O presidente do Banco Central, Gabriel Galípolo, afirmou nesta quinta-feira, 26, que o mercado entendeu corretamente que a “calibragem” da política monetária indicada pelo Comitê de Política Monetária (Copom) se refere a um ciclo de cortes da Selic. “A calibragem é no sentido de cortes de juros”, frisou, durante coletiva sobre o Relatório de Política Monetária (RPM) do 1º trimestre de 2026.

Galípolo reforçou na sequência que a autoridade monetária tem uma barra mais alta para reagir aos dados “de maneira emotiva”.

“A gente vem preferindo ganhar tempo para poder compreender os efeitos ao invés de reagir rapidamente a incorporação”, frisou o presidente do BC. “A função de quem está do lado de cá é botar a bola no chão, analisar e tentar tirar o que é ruído para entender o que é sinal.”

Votação unânime da reunião mais recente

Galípolo disse ainda que nenhum dos membros do Copom chegou a sugerir um corte maior do que 0,25 ponto porcentual na Selic na última reunião do colegiado, em 18 de março. O comitê diminuiu os juros de 15% para 14,75%, em uma decisão unânime.

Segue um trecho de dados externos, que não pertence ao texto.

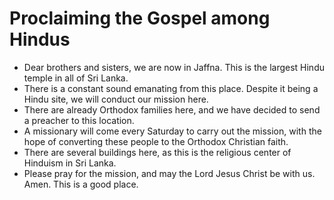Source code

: # Proclaiming the Gospel among Hindus

- Dear brothers and sisters, we are now in Jaffna. This is the largest Hindu temple in all of Sri Lanka.  
- There is a constant sound emanating from this place. Despite it being a Hindu site, we will conduct our mission here.  
- There are already Orthodox families here, and we have decided to send a preacher to this location.  
- A missionary will come every Saturday to carry out the mission, with the hope of converting these people to the Orthodox Christian faith.  
- There are several buildings here, as this is the religious center of Hinduism in Sri Lanka.  
- Please pray for the mission, and may the Lord Jesus Christ be with us. Amen. This is a good place.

“O debate passava, primeiro, por uma discussão de se a gente entendia que o cenário havia mudado de maneira suficiente para mudar o guidance da reunião anterior. O entendimento geral foi de que não, de todos os diretores. A partir daí, cada diretor vai manifestando o seu voto, e foi uma manifestação de consenso, todos manifestando os 25 pontos-base”, disse o banqueiro central.

Em janeiro, o Copom já havia sinalizado que iria começar a reduzir a taxa Selic no encontro seguinte, de março. No entanto, depois da disparada dos preços do petróleo no mercado internacional, após os ataques de Estados Unidos e Israel contra o Irã e o consequente fechamento do estreito de Ormuz, a mediana do mercado, que antes indicava um corte de 0,50 ponto porcentual, migrou para uma baixa de 0,25 ponto.

Segundo Galípolo, os debates do comitê são sempre “construtivos” porque os diretores expressam dúvidas sobre o cenário e atenção aos trade-offs de diferentes caminhos, em vez de chegarem à reunião com posições pré-definidas. Ele acrescentou que, desde antes das reuniões do Copom, os membros do colegiado acompanham a conjuntura econômica e acabam expostos aos mesmos dados.